TASK REQUIREMENTS:
Please restate word for word, and with nothing added, the lines that run from the one holding "Thus, we have" to the end of the entries below.

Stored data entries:
________________________

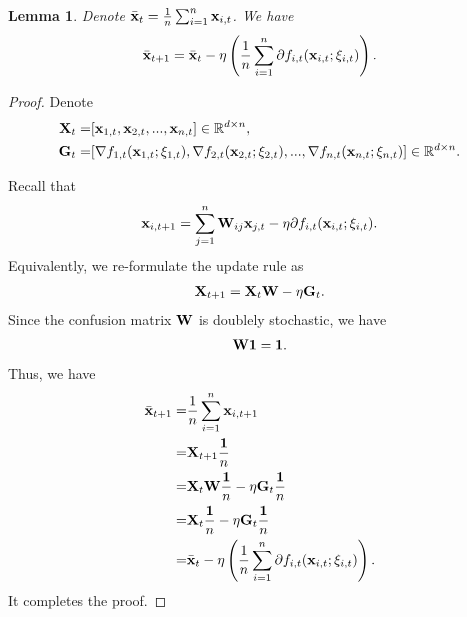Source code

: \documentclass{article}
\newtheorem{Lemma}{\bf{Lemma}}
\begin{document}
\begin{Lemma}
\label{lemma_average_update_rule}
Denote $\bar{{\bf x}}_t = \frac{1}{n}\sum_{i=1}^n {\bf x}_{i,t}$. We have
\begin{align}
\nonumber
\bar{{\bf x}}_{t+1} =  \bar{{\bf x}}_{t} - \eta \left( \frac{1}{n} \sum_{i=1}^n \partial f_{i,t}({\bf x}_{i,t}; \xi_{i,t}) \right). 
\end{align}
\end{Lemma}
\begin{proof}
Denote 
\begin{align}
\nonumber
{\bf X}_t = &  [{\bf x}_{1,t}, {\bf x}_{2,t}, ..., {\bf x}_{n,t}] \in \mathbb{R}^{d\times n}, \\ \nonumber
{\bf G}_t = & [\nabla f_{1,t}({\bf x}_{1,t};\xi_{1,t}), \nabla f_{2,t}({\bf x}_{2,t};\xi_{2,t}), ..., \nabla f_{n,t}({\bf x}_{n,t};\xi_{n,t})] \in \mathbb{R}^{d\times n}.
\end{align}

Recall that 
\begin{align}
\nonumber
{\bf x}_{i,t+1} = \sum_{j=1}^n {\bf W}_{ij}{\bf x}_{j,t} - \eta \partial f_{i,t}({\bf x}_{i,t};\xi_{i,t}).
\end{align} Equivalently, we re-formulate the update rule as
\begin{align}
\nonumber
{\bf X}_{t+1} = {\bf X}_{t}{\bf W} - \eta {\bf G}_t.
\end{align} Since the confusion matrix ${\bf W}$ is doublely stochastic, we have
\begin{align}
\nonumber
{\bf W} {\bf 1} = {\bf 1}.
\end{align} Thus, we have
\begin{align}
\nonumber
\bar{{\bf x}}_{t+1} = & \frac{1}{n}\sum_{i=1}^n {\bf x}_{i,t+1} \\ \nonumber
= & {\bf X}_{t+1}\frac{{\bf 1}}{n} \\ \nonumber 
= & {\bf X}_{t}{\bf W}\frac{{\bf 1}}{n} - \eta {\bf G}_t\frac{{\bf 1}}{n} \\ \nonumber
= & {\bf X}_{t}\frac{{\bf 1}}{n} - \eta {\bf G}_t\frac{{\bf 1}}{n} \\ \nonumber
=& \bar{{\bf x}}_{t} - \eta \left( \frac{1}{n} \sum_{i=1}^n \partial f_{i,t}({\bf x}_{i,t}; \xi_{i,t}) \right). 
\end{align} It completes the proof.
\end{proof}
\end{document}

________________________

PROBLEM SOLUTION:
\end{align} Thus, we have
\begin{align}
\nonumber
\bar{{\bf x}}_{t+1} = & \frac{1}{n}\sum_{i=1}^n {\bf x}_{i,t+1} \\ \nonumber
= & {\bf X}_{t+1}\frac{{\bf 1}}{n} \\ \nonumber 
= & {\bf X}_{t}{\bf W}\frac{{\bf 1}}{n} - \eta {\bf G}_t\frac{{\bf 1}}{n} \\ \nonumber
= & {\bf X}_{t}\frac{{\bf 1}}{n} - \eta {\bf G}_t\frac{{\bf 1}}{n} \\ \nonumber
=& \bar{{\bf x}}_{t} - \eta \left( \frac{1}{n} \sum_{i=1}^n \partial f_{i,t}({\bf x}_{i,t}; \xi_{i,t}) \right). 
\end{align} It completes the proof.
\end{proof}
\end{document}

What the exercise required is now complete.